[Plain-text document sources]
***

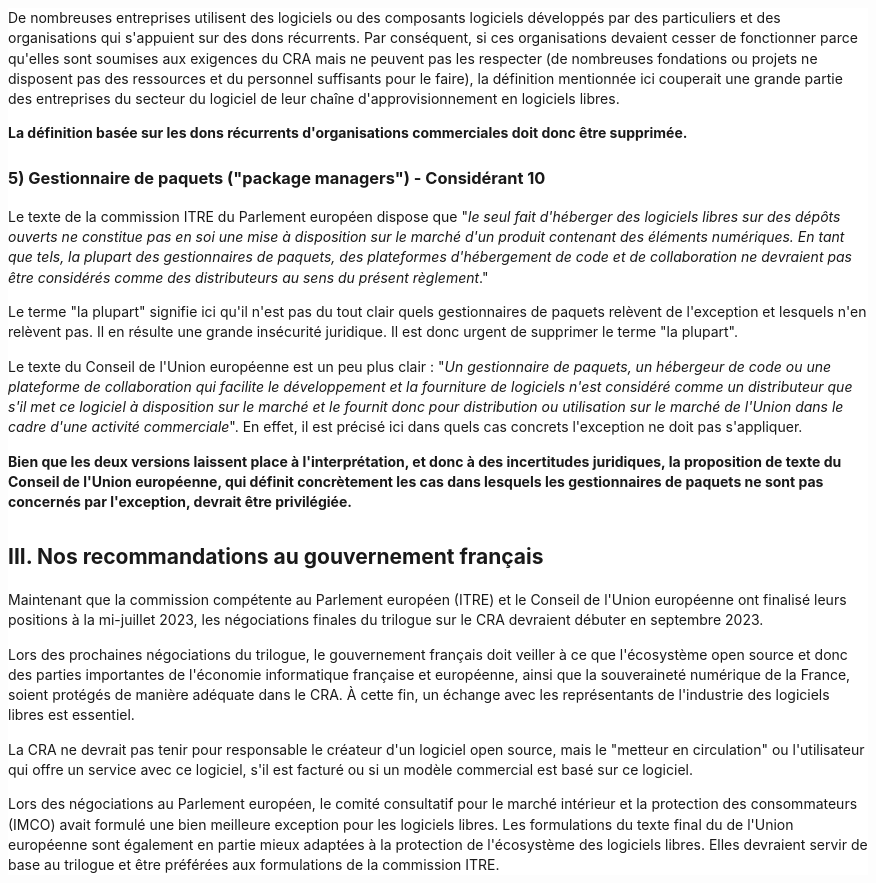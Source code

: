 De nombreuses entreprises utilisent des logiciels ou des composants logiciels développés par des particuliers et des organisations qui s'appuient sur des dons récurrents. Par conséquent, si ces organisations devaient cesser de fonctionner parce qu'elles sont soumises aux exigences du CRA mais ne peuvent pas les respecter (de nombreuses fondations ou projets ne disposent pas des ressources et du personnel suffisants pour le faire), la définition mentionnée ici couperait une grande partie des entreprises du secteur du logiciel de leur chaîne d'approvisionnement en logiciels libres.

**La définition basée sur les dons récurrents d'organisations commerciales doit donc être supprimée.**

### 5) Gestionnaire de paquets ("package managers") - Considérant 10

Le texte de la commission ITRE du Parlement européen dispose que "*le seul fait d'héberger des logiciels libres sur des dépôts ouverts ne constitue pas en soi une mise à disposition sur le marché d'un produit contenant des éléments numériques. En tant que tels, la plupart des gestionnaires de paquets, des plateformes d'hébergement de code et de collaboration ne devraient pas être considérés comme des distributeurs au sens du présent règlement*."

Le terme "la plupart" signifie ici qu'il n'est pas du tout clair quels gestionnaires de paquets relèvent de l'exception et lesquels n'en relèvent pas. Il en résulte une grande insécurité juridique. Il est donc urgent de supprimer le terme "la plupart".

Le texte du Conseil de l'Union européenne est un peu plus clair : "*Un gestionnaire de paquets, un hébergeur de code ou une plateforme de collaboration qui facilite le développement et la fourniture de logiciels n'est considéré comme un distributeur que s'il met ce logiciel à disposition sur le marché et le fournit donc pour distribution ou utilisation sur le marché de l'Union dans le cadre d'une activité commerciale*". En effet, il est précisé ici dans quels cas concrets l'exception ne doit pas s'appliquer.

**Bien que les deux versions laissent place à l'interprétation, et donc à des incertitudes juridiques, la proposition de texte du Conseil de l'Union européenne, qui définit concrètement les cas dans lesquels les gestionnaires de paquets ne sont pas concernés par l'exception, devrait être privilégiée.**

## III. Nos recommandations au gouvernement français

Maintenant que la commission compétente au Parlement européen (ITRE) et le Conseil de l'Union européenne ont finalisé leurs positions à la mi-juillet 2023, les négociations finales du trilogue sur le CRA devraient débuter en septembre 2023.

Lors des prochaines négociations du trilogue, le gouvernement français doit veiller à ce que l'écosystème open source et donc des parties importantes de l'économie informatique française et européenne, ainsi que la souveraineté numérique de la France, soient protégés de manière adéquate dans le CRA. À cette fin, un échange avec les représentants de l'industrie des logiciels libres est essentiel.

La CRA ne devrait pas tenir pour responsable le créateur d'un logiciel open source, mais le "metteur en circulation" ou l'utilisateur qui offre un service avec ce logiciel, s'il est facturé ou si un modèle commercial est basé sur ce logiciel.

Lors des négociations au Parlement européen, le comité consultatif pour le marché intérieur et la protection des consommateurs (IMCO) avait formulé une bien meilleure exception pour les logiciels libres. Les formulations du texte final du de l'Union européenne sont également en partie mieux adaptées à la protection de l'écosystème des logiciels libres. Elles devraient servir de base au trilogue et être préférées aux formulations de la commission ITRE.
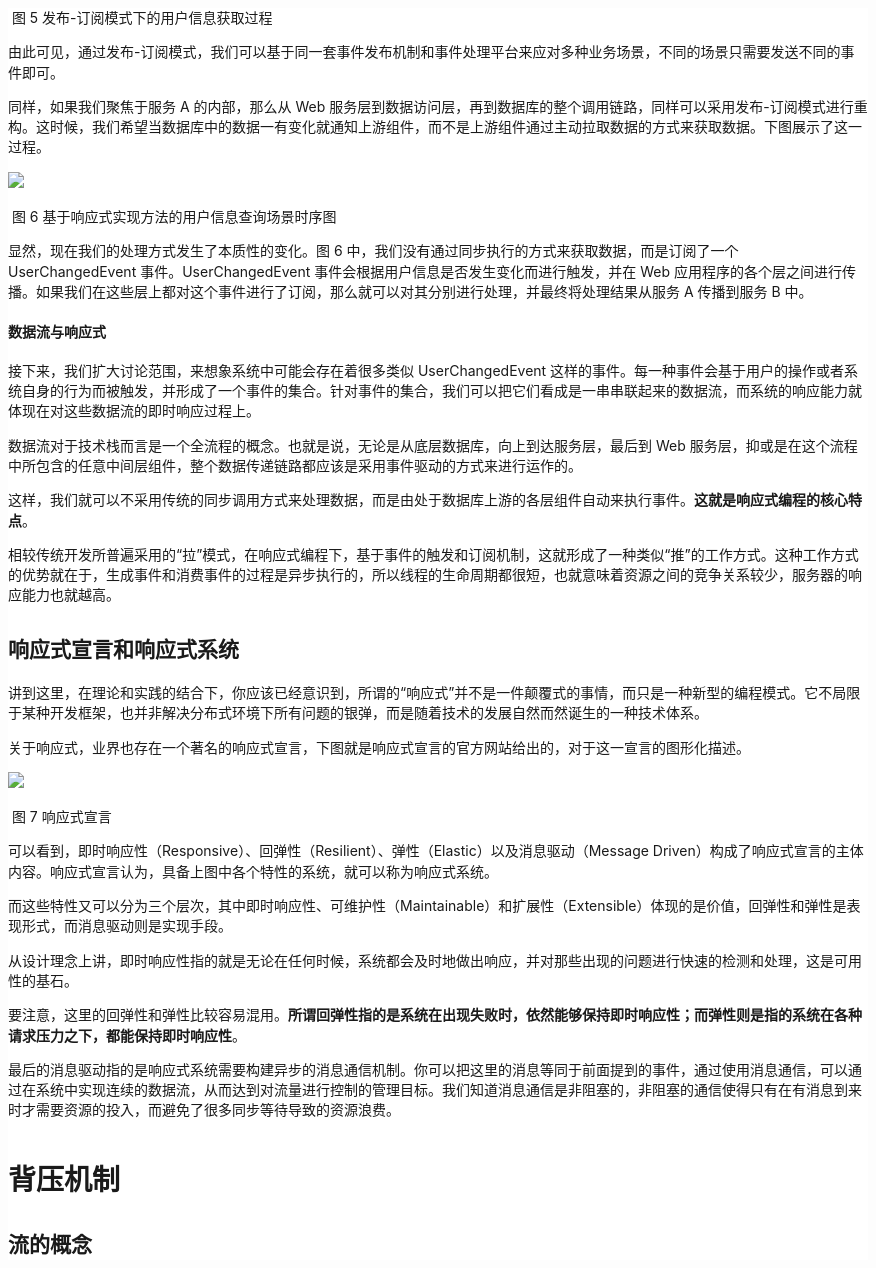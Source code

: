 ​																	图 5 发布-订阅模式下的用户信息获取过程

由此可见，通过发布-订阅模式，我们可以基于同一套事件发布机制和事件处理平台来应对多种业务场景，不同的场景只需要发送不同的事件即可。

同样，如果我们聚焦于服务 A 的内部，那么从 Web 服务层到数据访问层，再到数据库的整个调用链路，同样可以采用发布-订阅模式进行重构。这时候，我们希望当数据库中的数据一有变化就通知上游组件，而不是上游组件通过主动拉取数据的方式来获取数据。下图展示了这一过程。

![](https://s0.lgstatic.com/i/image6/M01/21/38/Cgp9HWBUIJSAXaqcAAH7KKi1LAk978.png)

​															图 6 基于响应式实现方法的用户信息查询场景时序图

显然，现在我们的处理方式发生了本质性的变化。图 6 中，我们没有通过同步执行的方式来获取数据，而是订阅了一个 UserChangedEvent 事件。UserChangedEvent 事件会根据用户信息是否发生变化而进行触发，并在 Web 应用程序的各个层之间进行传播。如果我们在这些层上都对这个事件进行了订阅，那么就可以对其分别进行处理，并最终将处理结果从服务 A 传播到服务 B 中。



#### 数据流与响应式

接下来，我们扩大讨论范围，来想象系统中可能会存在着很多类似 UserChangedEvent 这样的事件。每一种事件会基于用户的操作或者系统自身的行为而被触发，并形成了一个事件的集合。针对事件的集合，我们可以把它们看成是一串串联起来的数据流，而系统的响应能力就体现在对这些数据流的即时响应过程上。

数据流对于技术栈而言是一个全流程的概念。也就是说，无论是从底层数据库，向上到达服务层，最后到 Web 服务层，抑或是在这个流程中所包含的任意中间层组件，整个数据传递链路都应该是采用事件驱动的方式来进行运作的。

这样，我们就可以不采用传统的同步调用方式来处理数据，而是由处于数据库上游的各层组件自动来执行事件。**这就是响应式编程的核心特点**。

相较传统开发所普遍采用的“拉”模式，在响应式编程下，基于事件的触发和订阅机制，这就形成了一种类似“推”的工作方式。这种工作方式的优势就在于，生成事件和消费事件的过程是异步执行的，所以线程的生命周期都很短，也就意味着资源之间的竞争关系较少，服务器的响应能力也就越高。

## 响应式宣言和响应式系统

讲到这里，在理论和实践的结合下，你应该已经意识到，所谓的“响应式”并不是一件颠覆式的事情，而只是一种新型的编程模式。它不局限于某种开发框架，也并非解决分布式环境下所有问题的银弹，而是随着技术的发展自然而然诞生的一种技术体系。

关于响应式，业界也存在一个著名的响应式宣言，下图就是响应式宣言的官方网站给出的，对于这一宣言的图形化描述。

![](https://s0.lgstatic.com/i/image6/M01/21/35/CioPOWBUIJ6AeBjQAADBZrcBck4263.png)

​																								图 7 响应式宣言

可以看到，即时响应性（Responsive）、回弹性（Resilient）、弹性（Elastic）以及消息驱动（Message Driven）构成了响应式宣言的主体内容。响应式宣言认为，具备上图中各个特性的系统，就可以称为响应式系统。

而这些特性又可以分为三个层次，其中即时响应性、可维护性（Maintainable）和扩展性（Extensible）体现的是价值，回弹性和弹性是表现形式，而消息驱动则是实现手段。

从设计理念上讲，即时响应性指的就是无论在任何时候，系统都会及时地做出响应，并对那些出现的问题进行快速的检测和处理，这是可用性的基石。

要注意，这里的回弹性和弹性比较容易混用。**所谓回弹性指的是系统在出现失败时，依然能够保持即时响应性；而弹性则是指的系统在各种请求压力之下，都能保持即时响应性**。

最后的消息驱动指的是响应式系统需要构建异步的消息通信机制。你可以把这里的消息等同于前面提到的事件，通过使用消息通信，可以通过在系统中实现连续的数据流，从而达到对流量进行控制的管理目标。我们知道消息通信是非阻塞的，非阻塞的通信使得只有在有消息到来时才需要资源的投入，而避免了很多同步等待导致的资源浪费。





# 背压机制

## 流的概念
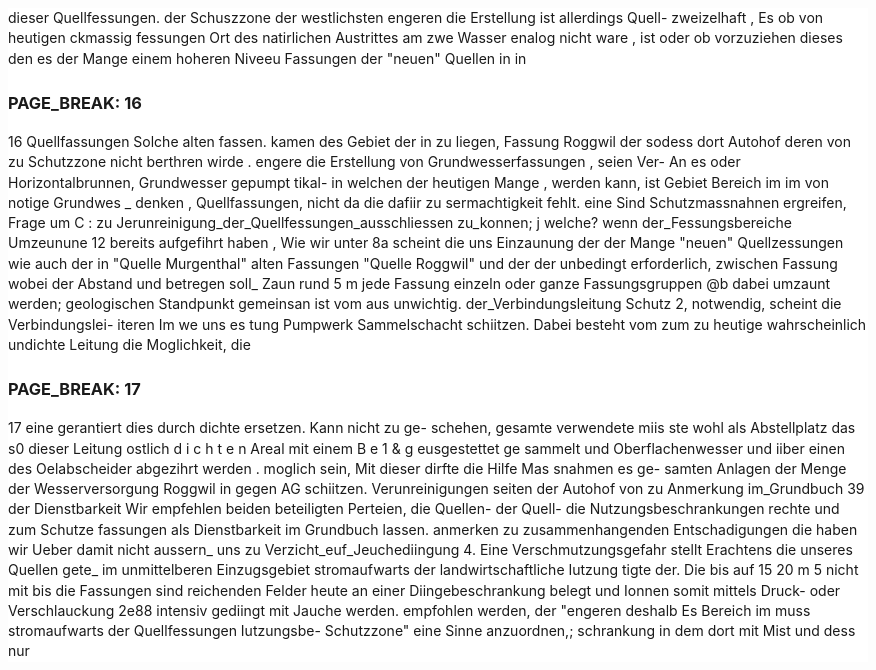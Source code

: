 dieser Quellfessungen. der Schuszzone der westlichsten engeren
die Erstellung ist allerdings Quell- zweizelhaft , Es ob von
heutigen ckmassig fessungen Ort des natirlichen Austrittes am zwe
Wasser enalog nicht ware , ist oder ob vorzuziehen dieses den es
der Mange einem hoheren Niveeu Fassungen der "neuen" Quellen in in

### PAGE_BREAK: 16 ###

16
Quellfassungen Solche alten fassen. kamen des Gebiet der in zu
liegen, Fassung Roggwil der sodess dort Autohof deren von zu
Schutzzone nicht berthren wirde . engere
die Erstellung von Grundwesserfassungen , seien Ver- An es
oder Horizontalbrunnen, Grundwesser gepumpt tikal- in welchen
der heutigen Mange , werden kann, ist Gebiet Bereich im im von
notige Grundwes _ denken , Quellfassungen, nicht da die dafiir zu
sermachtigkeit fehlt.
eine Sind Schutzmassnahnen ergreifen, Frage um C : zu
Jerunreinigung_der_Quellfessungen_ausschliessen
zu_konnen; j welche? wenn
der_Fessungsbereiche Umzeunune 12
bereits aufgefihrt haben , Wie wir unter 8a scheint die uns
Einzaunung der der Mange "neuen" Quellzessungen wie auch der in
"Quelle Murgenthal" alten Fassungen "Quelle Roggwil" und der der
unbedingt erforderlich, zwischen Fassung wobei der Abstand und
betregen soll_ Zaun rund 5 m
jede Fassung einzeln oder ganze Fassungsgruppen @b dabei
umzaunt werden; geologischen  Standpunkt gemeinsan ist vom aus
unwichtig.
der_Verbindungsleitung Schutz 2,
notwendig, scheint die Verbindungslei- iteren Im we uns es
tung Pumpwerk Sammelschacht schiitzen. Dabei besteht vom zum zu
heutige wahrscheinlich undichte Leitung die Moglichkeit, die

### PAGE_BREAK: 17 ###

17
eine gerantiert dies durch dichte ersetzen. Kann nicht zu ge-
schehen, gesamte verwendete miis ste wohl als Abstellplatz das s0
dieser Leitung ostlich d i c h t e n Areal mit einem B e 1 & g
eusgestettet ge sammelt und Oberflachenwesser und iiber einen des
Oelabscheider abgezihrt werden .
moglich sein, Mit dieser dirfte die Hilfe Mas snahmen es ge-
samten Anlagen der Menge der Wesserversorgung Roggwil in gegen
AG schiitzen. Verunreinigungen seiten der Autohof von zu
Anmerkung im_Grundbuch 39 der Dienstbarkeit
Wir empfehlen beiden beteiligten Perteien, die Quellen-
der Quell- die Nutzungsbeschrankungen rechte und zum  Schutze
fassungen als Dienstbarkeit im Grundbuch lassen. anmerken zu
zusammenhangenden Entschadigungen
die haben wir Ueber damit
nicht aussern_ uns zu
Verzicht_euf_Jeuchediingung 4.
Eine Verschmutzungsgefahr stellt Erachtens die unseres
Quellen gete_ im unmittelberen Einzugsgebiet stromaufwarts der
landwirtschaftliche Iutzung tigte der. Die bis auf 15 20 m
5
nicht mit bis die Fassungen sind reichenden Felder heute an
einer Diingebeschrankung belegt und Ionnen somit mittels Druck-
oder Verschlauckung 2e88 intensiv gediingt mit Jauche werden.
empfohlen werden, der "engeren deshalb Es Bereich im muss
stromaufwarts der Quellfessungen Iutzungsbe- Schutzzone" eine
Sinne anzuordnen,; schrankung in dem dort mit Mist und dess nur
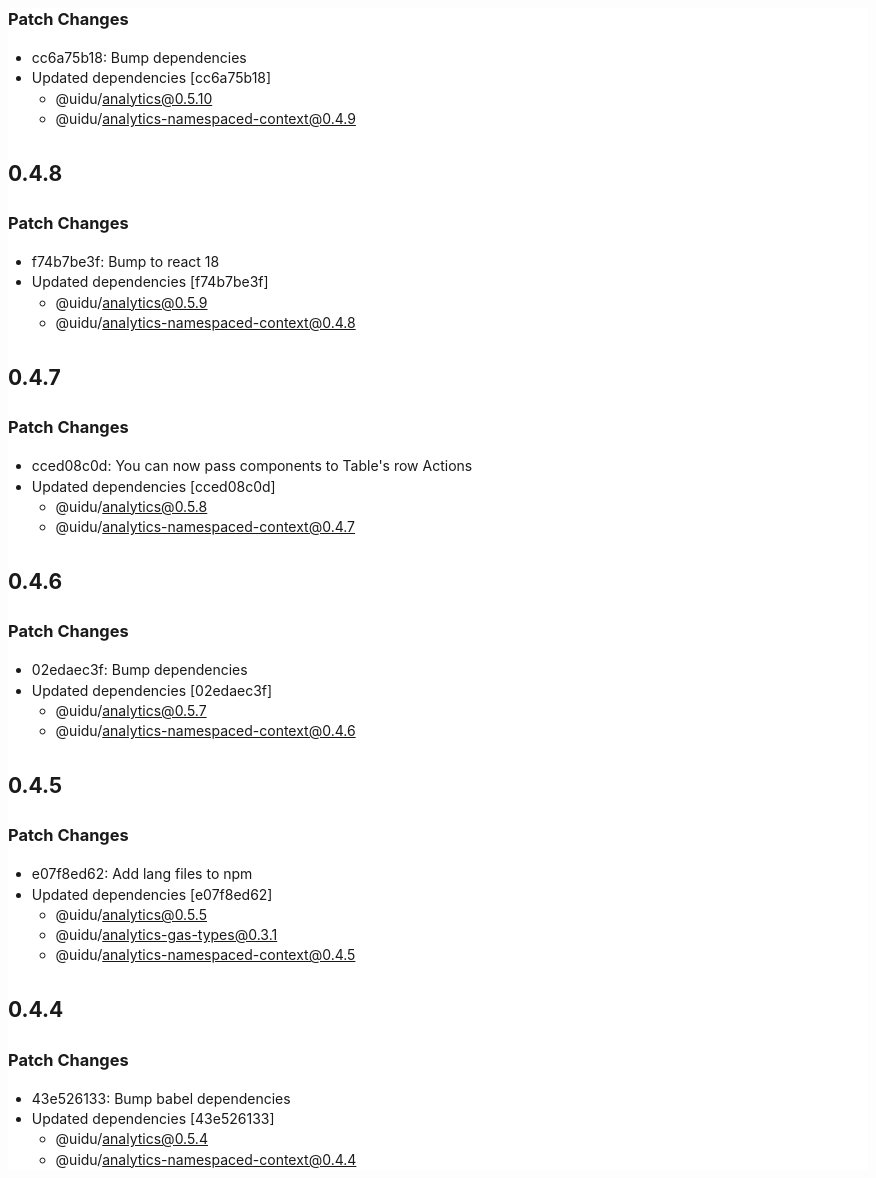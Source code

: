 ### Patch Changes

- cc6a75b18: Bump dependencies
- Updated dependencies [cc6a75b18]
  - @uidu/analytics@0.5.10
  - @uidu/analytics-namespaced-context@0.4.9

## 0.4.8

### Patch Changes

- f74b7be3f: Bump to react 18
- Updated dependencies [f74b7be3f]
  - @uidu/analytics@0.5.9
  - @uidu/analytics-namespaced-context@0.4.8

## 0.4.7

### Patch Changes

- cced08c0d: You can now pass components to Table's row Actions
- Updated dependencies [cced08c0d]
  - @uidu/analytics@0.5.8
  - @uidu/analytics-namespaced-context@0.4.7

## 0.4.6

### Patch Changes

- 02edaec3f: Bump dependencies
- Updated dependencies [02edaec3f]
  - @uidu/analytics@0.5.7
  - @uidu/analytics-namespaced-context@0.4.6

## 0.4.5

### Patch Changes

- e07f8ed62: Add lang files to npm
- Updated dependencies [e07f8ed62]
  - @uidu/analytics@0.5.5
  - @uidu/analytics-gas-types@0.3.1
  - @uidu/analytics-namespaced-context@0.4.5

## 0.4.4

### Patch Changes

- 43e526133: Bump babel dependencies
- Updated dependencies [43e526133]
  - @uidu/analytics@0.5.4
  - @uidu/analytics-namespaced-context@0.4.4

***

The result should hold only the lines from the line with "Verzicht_euf_Jeuchediingung 4." through the final line of the records above, copied exactly, with pictures left out.

Finished task:
Verzicht_euf_Jeuchediingung 4.
Eine Verschmutzungsgefahr stellt Erachtens die unseres
Quellen gete_ im unmittelberen Einzugsgebiet stromaufwarts der
landwirtschaftliche Iutzung tigte der. Die bis auf 15 20 m
5
nicht mit bis die Fassungen sind reichenden Felder heute an
einer Diingebeschrankung belegt und Ionnen somit mittels Druck-
oder Verschlauckung 2e88 intensiv gediingt mit Jauche werden.
empfohlen werden, der "engeren deshalb Es Bereich im muss
stromaufwarts der Quellfessungen Iutzungsbe- Schutzzone" eine
Sinne anzuordnen,; schrankung in dem dort mit Mist und dess nur
Source code

: ### Patch Changes

- cc6a75b18: Bump dependencies
- Updated dependencies [cc6a75b18]
  - @uidu/analytics@0.5.10
  - @uidu/analytics-namespaced-context@0.4.9

## 0.4.8

### Patch Changes

- f74b7be3f: Bump to react 18
- Updated dependencies [f74b7be3f]
  - @uidu/analytics@0.5.9
  - @uidu/analytics-namespaced-context@0.4.8

## 0.4.7

### Patch Changes

- cced08c0d: You can now pass components to Table's row Actions
- Updated dependencies [cced08c0d]
  - @uidu/analytics@0.5.8
  - @uidu/analytics-namespaced-context@0.4.7

## 0.4.6

### Patch Changes

- 02edaec3f: Bump dependencies
- Updated dependencies [02edaec3f]
  - @uidu/analytics@0.5.7
  - @uidu/analytics-namespaced-context@0.4.6

## 0.4.5

### Patch Changes

- e07f8ed62: Add lang files to npm
- Updated dependencies [e07f8ed62]
  - @uidu/analytics@0.5.5
  - @uidu/analytics-gas-types@0.3.1
  - @uidu/analytics-namespaced-context@0.4.5

## 0.4.4

### Patch Changes

- 43e526133: Bump babel dependencies
- Updated dependencies [43e526133]
  - @uidu/analytics@0.5.4
  - @uidu/analytics-namespaced-context@0.4.4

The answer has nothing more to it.